Use the mean and standard deviation of the distribution of scipy.stats
I
am trying to get the mean and standard deviation of the lognormal distribution, where mu=0.4104857306 and sigma=3.4070874277012617, I expect mean=500 and std=600. I’m not sure what I’m doing wrong. Here is the code:
import scipy.stats as stats
import numpy as np
a = 3.4070874277012617
b = 0.4104857306
c = stats.lognorm.mean(a,b)
d = stats.lognorm.var(a,b)
e = np.sqrt(d)
print("Mean =",c)
print("std =",e)
The output is here:
Mean = 332.07447304207903
sd = 110000.50047821256
Thank you in advance.
Edit:
Thanks for your help. I checked it and found that there were some calculation errors.

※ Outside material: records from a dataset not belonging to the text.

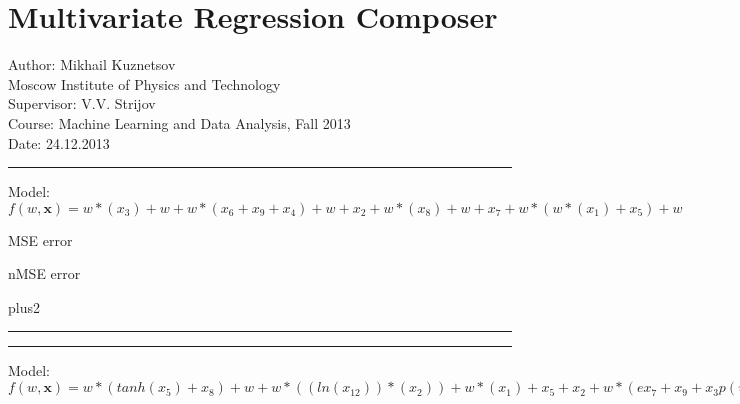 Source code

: \documentclass[12pt]{article}
\begin{document}
\section*{Multivariate Regression Composer}
Author: Mikhail Kuznetsov\\
Moscow Institute of Physics and Technology\\
Supervisor: V.V. Strijov\\
Course: Machine Learning and Data Analysis, Fall 2013\\
Date: 24.12.2013\\
\hrule
\vspace{1cm}
Model: $f(w,\mathbf{x})=w*(x_3)+w+w*(x_6+x_9+x_4)+w+x_2+w*(x_8)+w+x_7+w*(w*(x_1)+x_5)+w$

MSE error

nMSE error


\begin{bundle}{plus2}\end{bundle}

\hrule
\vspace{1cm}
\hrule
\vspace{1cm}
Model: $f(w,\mathbf{x})=w*(tanh(x_5)+x_8)+w+w*((ln(x_12))*(x_2))+w*(x_1)+x_5+x_2+w*(ex_7+x_9+x_3p(w*x_7+x_9+x_3))+w$
\end{document}
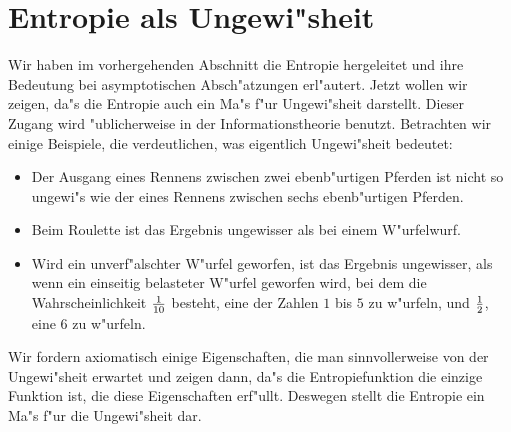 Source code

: \documentclass[10pt]{article}
\begin{document}
\section{Entropie als Ungewi"sheit}
Wir haben im vorhergehenden Abschnitt die Entropie hergeleitet und ihre
Bedeutung bei asymptotischen Absch"atzungen erl"autert. Jetzt wollen wir
zeigen, da"s die Entropie auch ein Ma"s f"ur Ungewi"sheit darstellt. Dieser
Zugang wird "ublicherweise in der Informationstheorie benutzt. Betrachten wir
einige Beispiele, die verdeutlichen, was eigentlich Ungewi"sheit bedeutet:
\begin{itemize}
  \item Der Ausgang eines Rennens zwischen zwei ebenb"urtigen Pferden ist
    nicht so ungewi"s wie der eines Rennens zwischen sechs ebenb"urtigen
    Pferden.
  \item Beim Roulette ist das Ergebnis ungewisser als bei einem W"urfelwurf.
  \item Wird ein unverf"alschter W"urfel geworfen, ist das Ergebnis 
    ungewisser, als wenn ein einseitig belasteter W"urfel geworfen wird,
    bei dem die Wahrscheinlichkeit ${1\over 10}$ besteht, eine der Zahlen
    $1$ bis $5$ zu w"urfeln, und ${1\over 2}$, eine $6$ zu w"urfeln.
\end{itemize}
Wir fordern axiomatisch einige Eigenschaften, die man sinnvollerweise von
der Ungewi"sheit erwartet und zeigen dann, da"s die Entropiefunktion die einzige
Funktion ist, die diese Eigenschaften erf"ullt. Deswegen stellt die 
Entropie ein Ma"s f"ur die Ungewi"sheit dar.
\end{document}
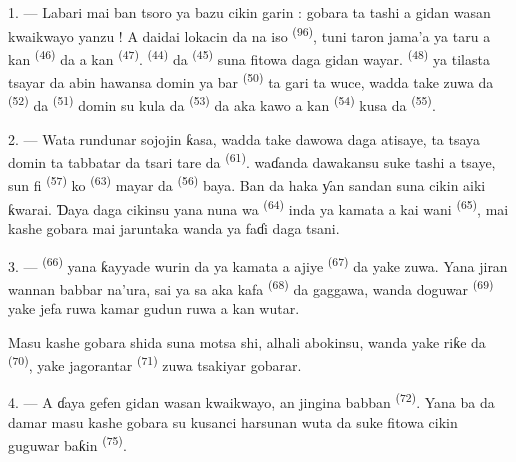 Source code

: \VUsaut{5.0mm}
\VUsaut{3.0mm}

\VUsaut{3.4mm}

1. --- Labari mai ban tsoro ya bazu cikin garin : gobara ta tashi a
gidan wasan kwaikwayo yanzu ! A daidai lokacin da na iso
 \textsuperscript{(96)}, tuni taron jama’a ya taru a kan
 \textsuperscript{(46)} da a kan 
\textsuperscript{(47)}. 
\textsuperscript{(44)} da  \textsuperscript{(45)} suna
fitowa daga gidan wayar.  \textsuperscript{(48)} ya
tilasta tsayar da abin hawansa domin ya bar 
\textsuperscript{(50)} ta gari ta wuce, wadda take zuwa da
 \textsuperscript{(52)} da 
\textsuperscript{(51)} domin su kula da 
\textsuperscript{(53)} da aka kawo a kan 
\textsuperscript{(54)} kusa da 
\textsuperscript{(55)}.

2. --- Wata rundunar sojojin ƙasa, wadda take dawowa daga atisaye, ta
tsaya domin ta tabbatar da tsari tare da  \textsuperscript{(61)}.  waɗanda dawakansu
suke tashi a tsaye, sun fi  \textsuperscript{(57)} ko
 \textsuperscript{(63)} mayar da 
\textsuperscript{(56)} baya. Ban da haka ƴan sandan suna cikin aiki
ƙwarai. Ɗaya daga cikinsu yana nuna wa 
\textsuperscript{(64)} inda ya kamata a kai wani  \textsuperscript{(65)}, mai kashe gobara mai jaruntaka wanda ya
faɗi daga tsani.

3. ---  \textsuperscript{(66)} yana ƙayyade wurin da ya
kamata a ajiye  \textsuperscript{(67)} da yake zuwa.
Yana jiran wannan babbar na’ura, sai ya sa aka kafa  \textsuperscript{(68)} da gaggawa, wanda doguwar
 \textsuperscript{(69)} yake jefa ruwa kamar gudun ruwa a
kan wutar.

Masu kashe gobara shida suna motsa shi, alhali abokinsu, wanda yake
riƙe da  \textsuperscript{(70)}, yake jagorantar
 \textsuperscript{(71)} zuwa tsakiyar gobarar.

4. --- A ɗaya gefen gidan wasan kwaikwayo, an jingina babban
 \textsuperscript{(72)}. Yana ba da damar masu kashe gobara su
kusanci harsunan wuta da suke fitowa cikin guguwar baƙin
 \textsuperscript{(75)}.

I can get mean=500 now but still can’t get std=600. Here is the code I used:
import numpy as np
import math
from scipy import exp
from scipy.optimize import fsolve
def f(z):
mean = 500
std = 600
sigma = z[0]
mu = z[1]
f = np.zeros(2)
f[0] = exp(mu + (sigma**2) / 2) - mean
f[1] = exp(2*mu + sigma**2) * exp(sigma**2 - 1) - std**2
return f
z = fsolve (f,[1.1681794012855686,5.5322865416282365])
print("sigma =",z[0])
print("mu =",z[1])
print(f(z))
sigma = 1.1681794012855686
mu = 5.5322865416282365
I
tried checking the results with my calculator and I could get std=600 as I needed and I still got 853.5698320847896 and lognorm.std(sigma, scale=np.exp (mu)).
Solution
scipy.stats.lognorm The lognormal distribution is parameterized in a slightly unusual way in order to be consistent with other continuous distributions. The first parameter is the shape parameter, which is your sigma. Next are the loc and scale parameters, which allow the distribution to be moved and scaled. Here you need loc=0.0 and scale=exp(mu). So, to calculate the mean, you need to do the following:
>>> import numpy as np
>>> from scipy.stats import lognorm
>>> mu = 0.4104857306
>>> sigma = 3.4070874277012617
>>> lognorm.mean(sigma, 0.0, np.exp(mu))
500.0000010889041
Or to be clearer: pass the scale parameter by name and leave the loc parameter at the default value of 0.0:
>>> lognorm.mean(sigma, scale=np.exp(mu))
500.0000010889041
As @coldspeed said in his comment, your expected value for standard deviation does not look correct. I get:
>>> lognorm.std(sigma, scale=np.exp(mu))
165831.2402402415
I calculated the same value by hand.
To double-check whether these parameter choices actually give the expected lognormal distribution, I created a sample containing a million biases and looked at the mean and standard deviation of the logarithms of that sample. As expected, these returned values look roughly similar to your original mu and sigma:
>>> samples = lognorm.rvs(sigma, scale=np.exp(mu), size=10**6)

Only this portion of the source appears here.